The task: Copy every line that holds the string "Moklet" from the data below.

[Opening Data listing section]

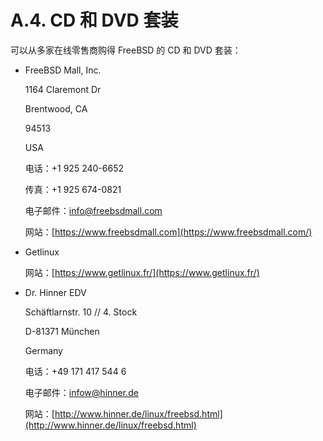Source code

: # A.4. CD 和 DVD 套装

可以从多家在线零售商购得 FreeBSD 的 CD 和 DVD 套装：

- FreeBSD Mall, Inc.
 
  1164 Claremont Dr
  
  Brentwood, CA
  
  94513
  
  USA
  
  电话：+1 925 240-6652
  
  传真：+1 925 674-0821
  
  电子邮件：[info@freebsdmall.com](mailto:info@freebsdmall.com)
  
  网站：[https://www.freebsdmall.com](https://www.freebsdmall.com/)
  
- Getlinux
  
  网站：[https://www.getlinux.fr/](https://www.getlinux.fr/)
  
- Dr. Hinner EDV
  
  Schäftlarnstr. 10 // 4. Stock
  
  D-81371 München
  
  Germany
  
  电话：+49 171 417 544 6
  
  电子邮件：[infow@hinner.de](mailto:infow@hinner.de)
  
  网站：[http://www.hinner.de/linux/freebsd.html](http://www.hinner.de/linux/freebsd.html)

[Closing Data listing section]
[Opening Data listing section]

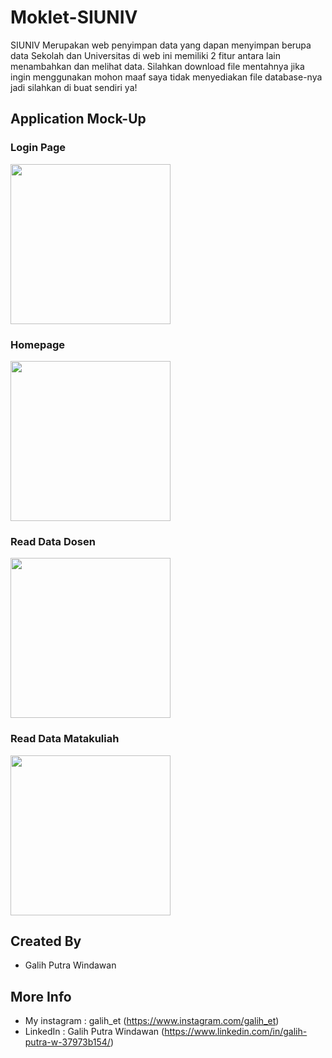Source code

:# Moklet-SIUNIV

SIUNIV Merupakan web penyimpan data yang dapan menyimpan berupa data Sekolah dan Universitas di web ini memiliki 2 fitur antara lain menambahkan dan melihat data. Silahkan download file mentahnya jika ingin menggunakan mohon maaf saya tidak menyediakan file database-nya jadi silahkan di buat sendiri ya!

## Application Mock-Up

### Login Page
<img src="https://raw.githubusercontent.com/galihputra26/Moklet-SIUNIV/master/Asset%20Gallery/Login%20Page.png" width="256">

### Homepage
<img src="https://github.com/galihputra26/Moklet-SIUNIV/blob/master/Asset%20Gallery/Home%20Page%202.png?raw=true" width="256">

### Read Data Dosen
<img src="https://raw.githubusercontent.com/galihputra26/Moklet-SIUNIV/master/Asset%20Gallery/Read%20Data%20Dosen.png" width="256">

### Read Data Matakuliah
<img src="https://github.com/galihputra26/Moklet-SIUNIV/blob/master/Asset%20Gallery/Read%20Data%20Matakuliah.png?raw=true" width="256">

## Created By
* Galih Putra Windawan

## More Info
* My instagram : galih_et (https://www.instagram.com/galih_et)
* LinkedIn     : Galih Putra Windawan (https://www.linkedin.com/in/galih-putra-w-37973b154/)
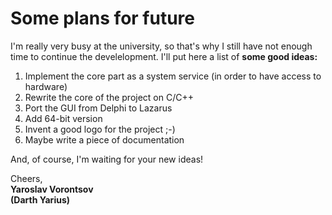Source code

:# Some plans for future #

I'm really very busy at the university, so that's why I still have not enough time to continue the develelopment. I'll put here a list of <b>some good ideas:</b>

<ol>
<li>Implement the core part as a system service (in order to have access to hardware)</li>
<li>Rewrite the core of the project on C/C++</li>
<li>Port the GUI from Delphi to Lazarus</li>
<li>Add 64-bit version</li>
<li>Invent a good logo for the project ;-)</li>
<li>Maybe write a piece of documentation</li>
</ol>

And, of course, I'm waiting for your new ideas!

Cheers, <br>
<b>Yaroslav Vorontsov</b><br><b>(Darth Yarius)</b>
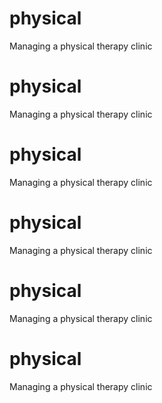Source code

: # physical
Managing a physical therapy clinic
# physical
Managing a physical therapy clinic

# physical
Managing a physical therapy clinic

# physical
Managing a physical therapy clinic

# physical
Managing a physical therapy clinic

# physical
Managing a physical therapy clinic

[Closing Data listing section]
[Opening Data listing section]

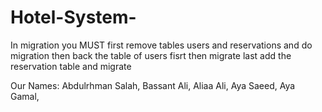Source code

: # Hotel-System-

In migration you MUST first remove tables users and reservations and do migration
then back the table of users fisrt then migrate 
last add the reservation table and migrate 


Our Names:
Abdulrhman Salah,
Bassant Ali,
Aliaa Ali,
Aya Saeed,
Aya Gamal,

[Closing Data listing section]

Solution for this exercise:
:# Moklet-SIUNIV
<img src="https://raw.githubusercontent.com/galihputra26/Moklet-SIUNIV/master/Asset%20Gallery/Login%20Page.png" width="256">
<img src="https://github.com/galihputra26/Moklet-SIUNIV/blob/master/Asset%20Gallery/Home%20Page%202.png?raw=true" width="256">
<img src="https://raw.githubusercontent.com/galihputra26/Moklet-SIUNIV/master/Asset%20Gallery/Read%20Data%20Dosen.png" width="256">
<img src="https://github.com/galihputra26/Moklet-SIUNIV/blob/master/Asset%20Gallery/Read%20Data%20Matakuliah.png?raw=true" width="256">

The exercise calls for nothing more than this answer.